Şimdiye kadar yabancı hocaların çoğuna ülkemize gelirlerken paramızı, sevgimizi ve ümidimizi verdik. Ama onlar giderken yine paramızı ve hayallerimizi alıp götürdüler. Umarım Hiddink de bunlardan olmaz.
BİZ onlara hak ettikleri, istedikleri saygı, para ve krediyi verirken, onlar neden bize aynı saygı ve devamında başarıyı veremiyor? Bunu son milli maçlardan da hayal kırıklığı ile ayrılmamız sonucunda diğer yabancı hocalarla birlikte Hiddink’e sormak istiyorum. Mesele Almanya’ya yenilmek değil, mesele Almanya’ya farklı yenilmek de değil. Sorun yabancı hocaların ve Hiddink’in de beklenilen yerine beklenilmeyeni vermesi.
Hiddink ve diğer yabancı hocalar tabii ki sihirbaz değil. Ama bu kadar taviz alabilmelerinin sebebi olan edindikleri tecrübe, kariyer ve bilgi nihayetinde bunları aktarmadıklarını görmek sorunun başlangıcı. Biz Hiddink’ten bir oyun karakteri vermesi, tecrübesini aktarması, yani işini ciddi yaptığını göstermesini istiyoruz.
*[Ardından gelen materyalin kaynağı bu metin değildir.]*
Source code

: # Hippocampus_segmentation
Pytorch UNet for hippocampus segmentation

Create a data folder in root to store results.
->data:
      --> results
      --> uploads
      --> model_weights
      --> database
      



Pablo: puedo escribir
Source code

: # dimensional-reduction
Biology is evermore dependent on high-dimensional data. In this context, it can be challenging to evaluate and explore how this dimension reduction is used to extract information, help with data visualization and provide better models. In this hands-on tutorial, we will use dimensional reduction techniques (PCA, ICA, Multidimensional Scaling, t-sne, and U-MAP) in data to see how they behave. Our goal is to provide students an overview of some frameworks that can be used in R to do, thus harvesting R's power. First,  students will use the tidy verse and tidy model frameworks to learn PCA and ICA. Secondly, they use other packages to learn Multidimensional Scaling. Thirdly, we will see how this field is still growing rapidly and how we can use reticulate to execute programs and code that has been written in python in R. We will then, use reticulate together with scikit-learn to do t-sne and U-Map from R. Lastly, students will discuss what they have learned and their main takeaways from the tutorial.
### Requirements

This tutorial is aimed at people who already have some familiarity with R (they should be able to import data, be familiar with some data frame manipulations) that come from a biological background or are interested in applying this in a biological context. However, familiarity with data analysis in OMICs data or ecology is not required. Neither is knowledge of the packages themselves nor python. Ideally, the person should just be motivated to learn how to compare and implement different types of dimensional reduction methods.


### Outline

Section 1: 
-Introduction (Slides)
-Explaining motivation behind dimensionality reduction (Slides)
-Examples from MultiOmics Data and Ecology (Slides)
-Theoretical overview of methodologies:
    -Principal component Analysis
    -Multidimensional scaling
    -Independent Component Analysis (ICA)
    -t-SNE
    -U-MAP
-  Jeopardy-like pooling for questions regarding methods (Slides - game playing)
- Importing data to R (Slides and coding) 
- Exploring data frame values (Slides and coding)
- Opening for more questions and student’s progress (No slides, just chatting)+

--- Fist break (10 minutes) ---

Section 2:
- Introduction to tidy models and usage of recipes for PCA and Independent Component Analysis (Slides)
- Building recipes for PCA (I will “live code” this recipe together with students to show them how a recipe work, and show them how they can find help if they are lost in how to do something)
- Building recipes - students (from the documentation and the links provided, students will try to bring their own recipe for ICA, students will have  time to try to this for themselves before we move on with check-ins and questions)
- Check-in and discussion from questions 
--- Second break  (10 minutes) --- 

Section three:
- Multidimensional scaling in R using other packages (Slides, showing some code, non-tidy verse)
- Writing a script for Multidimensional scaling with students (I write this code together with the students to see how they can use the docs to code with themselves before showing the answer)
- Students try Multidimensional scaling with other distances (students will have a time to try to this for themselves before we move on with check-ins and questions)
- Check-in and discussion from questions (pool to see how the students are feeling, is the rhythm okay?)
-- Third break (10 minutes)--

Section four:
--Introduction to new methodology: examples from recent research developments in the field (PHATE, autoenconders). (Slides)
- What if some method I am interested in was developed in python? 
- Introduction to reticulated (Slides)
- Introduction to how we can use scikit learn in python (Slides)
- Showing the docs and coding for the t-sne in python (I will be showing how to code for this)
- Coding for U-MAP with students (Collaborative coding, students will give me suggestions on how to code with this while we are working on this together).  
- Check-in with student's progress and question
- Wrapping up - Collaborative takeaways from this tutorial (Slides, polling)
Biz maçları seyretmeyen, şaşırtıcı oyuncu seçimleri yapan ve hayal kırıklığına uğratan oyun oynatan bir Hiddink görmek istemiyoruz.
Zaten grupta milli takıma seçimden başlayıp oyuna kadar olan süreçte en az hatayı yapması gereken bir rakip var o da Almanya. Bu hataları bir Belçika’ya, bir Avusturya’ya ya da Azerbaycan’a yapsa çok etkilemez. Ama en ciddi olacağımız, en dikkatli davranmamız gereken ve herkesin beklentisi olan bir maçta sonucu etkileyen üzücü seçimleri herkesi kızdırıyor.
Kaale almıyorlar
Anlamadığım bir konu da bu kadar kariyerli isimlerin rahat ve önem vermeyen hali. Kariyerlerine laf ettirmemek, bu hocalar için önemli değil mi acaba? Örneğin Hiddink gibi bir isim, ‘’Kadro seçimini Oğuz Çetin mi yapıyor?’’ sorusuna muhatap olacak maç seyretmeme ve ilgisiz davranma ile kendine zarar verdiğinin farkında değil mı? Milli Takım’a oyuncu seçimi bir ülkenin kaderi kadar kendi kariyeri ile de oynamak değil mi?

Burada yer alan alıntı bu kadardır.